Everything in the listing below needs restating exactly, apart from the pictures.

(Materials provided Opens)

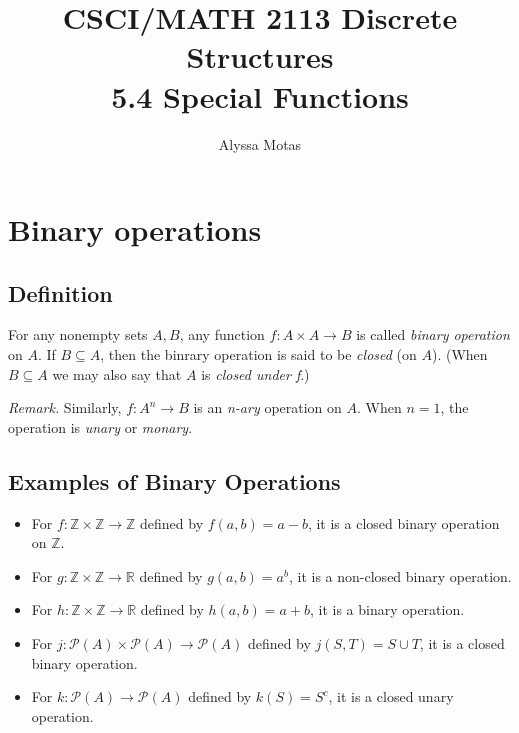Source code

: \documentclass[11pt]{article}
\title{\textbf{CSCI/MATH 2113 Discrete Structures} \\ 5.4 Special Functions}
\author{Alyssa Motas}
\begin{document}
    \maketitle

    \pagebreak

    \tableofcontents

    \pagebreak

    \section{Binary operations}
    \subsection{Definition}

    For any nonempty sets \(A,B\), any function \(f: A \times A \rightarrow B\) is called \emph{binary operation} on $A$. If \(B \subseteq A\), then the binrary operation is said to be \emph{closed} (on $A$). (When \(B \subseteq A\) we may also say that $A$ is \emph{closed under f}.)

    \vspace{1em}

    \emph{Remark.} Similarly, \(f : A^n \rightarrow B\) is an \emph{n-ary} operation on $A$. When $n=1$, the operation is \emph{unary} or \emph{monary}.

    \subsection{Examples of Binary Operations}
    \begin{itemize}
        \item For \(f: \mathbb{Z} \times \mathbb{Z} \rightarrow \mathbb{Z}\) defined by \(f(a,b) = a - b\), it is a closed binary operation on \(\mathbb{Z}\).
        \item For \(g: \mathbb{Z} \times \mathbb{Z} \rightarrow \mathbb{R}\) defined by \(g(a,b) = a^b\), it is a non-closed binary operation.
        \item For \(h: \mathbb{Z} \times \mathbb{Z} \rightarrow \mathbb{R}\) defined by \(h(a,b) = a + b\), it is a binary operation.
        \item For \(j: \mathcal{P}(A) \times \mathcal{P}(A) \rightarrow \mathcal{P}(A)\) defined by \(j(S,T) = S \cup T\), it is a closed binary operation.
        \item For \(k: \mathcal{P}(A) \rightarrow \mathcal{P}(A)\) defined by \(k(S) = S^c\), it is a closed unary operation.
    \end{itemize}
\end{document}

(Materials provided Closes)

Written solution -
Source code

: \documentclass[11pt]{article}
\title{\textbf{CSCI/MATH 2113 Discrete Structures} \\ 5.4 Special Functions}
\author{Alyssa Motas}
\begin{document}
    \maketitle

    \pagebreak

    \tableofcontents

    \pagebreak

    \section{Binary operations}
    \subsection{Definition}

    For any nonempty sets \(A,B\), any function \(f: A \times A \rightarrow B\) is called \emph{binary operation} on $A$. If \(B \subseteq A\), then the binrary operation is said to be \emph{closed} (on $A$). (When \(B \subseteq A\) we may also say that $A$ is \emph{closed under f}.)

    \vspace{1em}

    \emph{Remark.} Similarly, \(f : A^n \rightarrow B\) is an \emph{n-ary} operation on $A$. When $n=1$, the operation is \emph{unary} or \emph{monary}.

    \subsection{Examples of Binary Operations}
    \begin{itemize}
        \item For \(f: \mathbb{Z} \times \mathbb{Z} \rightarrow \mathbb{Z}\) defined by \(f(a,b) = a - b\), it is a closed binary operation on \(\mathbb{Z}\).
        \item For \(g: \mathbb{Z} \times \mathbb{Z} \rightarrow \mathbb{R}\) defined by \(g(a,b) = a^b\), it is a non-closed binary operation.
        \item For \(h: \mathbb{Z} \times \mathbb{Z} \rightarrow \mathbb{R}\) defined by \(h(a,b) = a + b\), it is a binary operation.
        \item For \(j: \mathcal{P}(A) \times \mathcal{P}(A) \rightarrow \mathcal{P}(A)\) defined by \(j(S,T) = S \cup T\), it is a closed binary operation.
        \item For \(k: \mathcal{P}(A) \rightarrow \mathcal{P}(A)\) defined by \(k(S) = S^c\), it is a closed unary operation.
    \end{itemize}
\end{document}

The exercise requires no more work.